New Apple iOS 5.1.1 update ( Fixes serious vulnerabilities )

Apple have released the latest version of iOS. The latest release is not just cosmetic however , it patched at least 3 serious security flaws.7
The official information can be found here : http://support.apple.com/kb/DL1521 , but the security reasons for updating are hard to find from DL1521. The article shows a list of five “improvements and bug fixes”, none of which is a compelling reason on its own to update now. To see the security issues – you need to visit http://support.apple.com/kb/HT5278, and if you have an iDevice, I strongly suggest you read it.
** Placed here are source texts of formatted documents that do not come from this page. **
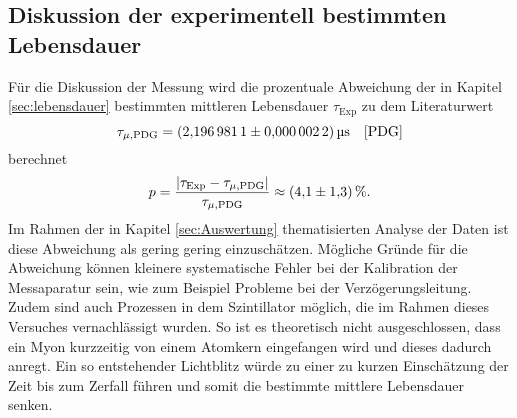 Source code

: \subsection{Diskussion der experimentell bestimmten Lebensdauer}
Für die Diskussion der Messung wird die prozentuale Abweichung der in Kapitel \ref{sec:lebensdauer} bestimmten mittleren Lebensdauer $\tau_\text{Exp}$ 
zu dem Literaturwert 
\begin{equation*}
    \tau_{\mu,\text{PDG}}=\SI{2.1969811 \pm0.0000022}{\micro\second} \quad\text{\cite{PDG}}    
\end{equation*}
berechnet
\begin{equation*}
    p=\frac{|\tau_\text{Exp}-\tau_{\mu,\text{PDG}}|}{\tau_{\mu,\text{PDG}}}\approx \SI{4.1\pm1.3}{\percent}.
\end{equation*}
Im Rahmen der in Kapitel \ref{sec:Auswertung} thematisierten Analyse der Daten ist diese Abweichung als gering gering einzuschätzen. Mögliche Gründe für die Abweichung 
können kleinere systematische Fehler bei der Kalibration der Messaparatur sein, wie zum Beispiel Probleme bei der Verzögerungsleitung. Zudem sind auch Prozessen in dem
Szintillator möglich, die im Rahmen dieses Versuches vernachlässigt wurden. So ist es theoretisch nicht ausgeschlossen, dass ein Myon kurzzeitig von einem Atomkern 
eingefangen wird und dieses dadurch anregt. Ein so entstehender Lichtblitz würde zu einer zu kurzen Einschätzung der Zeit bis zum Zerfall führen und somit die 
bestimmte mittlere Lebensdauer senken.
A brief summary of the security issues :
 
(1) Address-bar spoofing. Site X could direct you to site Y, but make it look as though you’d gone to site Z. Although this sounds like a minor issue, it isn’t. The address bar is supposed to be accurate at all times, because it’s the primary indicator of whose site you’re actually visiting. Indeed, the browser is supposed to ensure that untrusted content – such as JavaScript – inside a web page can’t write into or affect the surrounding user interface (the so-called “chrome”) itself. Address-bar spoofing is very useful to scammers, phishers and peddlers of malware because it lets them masquerade their bogus websites as the real deal.
 
(2) Cross-site scripting. When you visit site X, code pulled in from site Y could execute as though it had been served from site X. XSS (short for cross-site scripting) is always a cause for concern. Web browsers are supposed to enforce a “same-origin” policy. Content from site Y should only be able to see cookies set for site Y, and scripts served from site Y should only be able to connect back to site Y to exchange or request further data. If a script from site Y can view cookies set for site X, then a crook in control of site Y may be able to recover session authentication data (set by site X when you logged in), and thus to impersonate you online.
 
(3) Remote code execution. A maliciously crafted web page might crash your browser in such a way that it ends up running program code secretly embedded in the page. Executable machine code served up in an untrusted web page should never be able to get near to the CPU without provoking one or more do-you-really-intend-to-do-this dialogs. This helps to protect you from installing malware by mistake. Any time a hacker gets hold of an exploitable remote code execution (RCE) vulnerability, they’re laughing. They can sneak malware onto your computer or mobile device without consent or warning.
 
So in short update to iOS 5.1.1 as soon as you possibly can.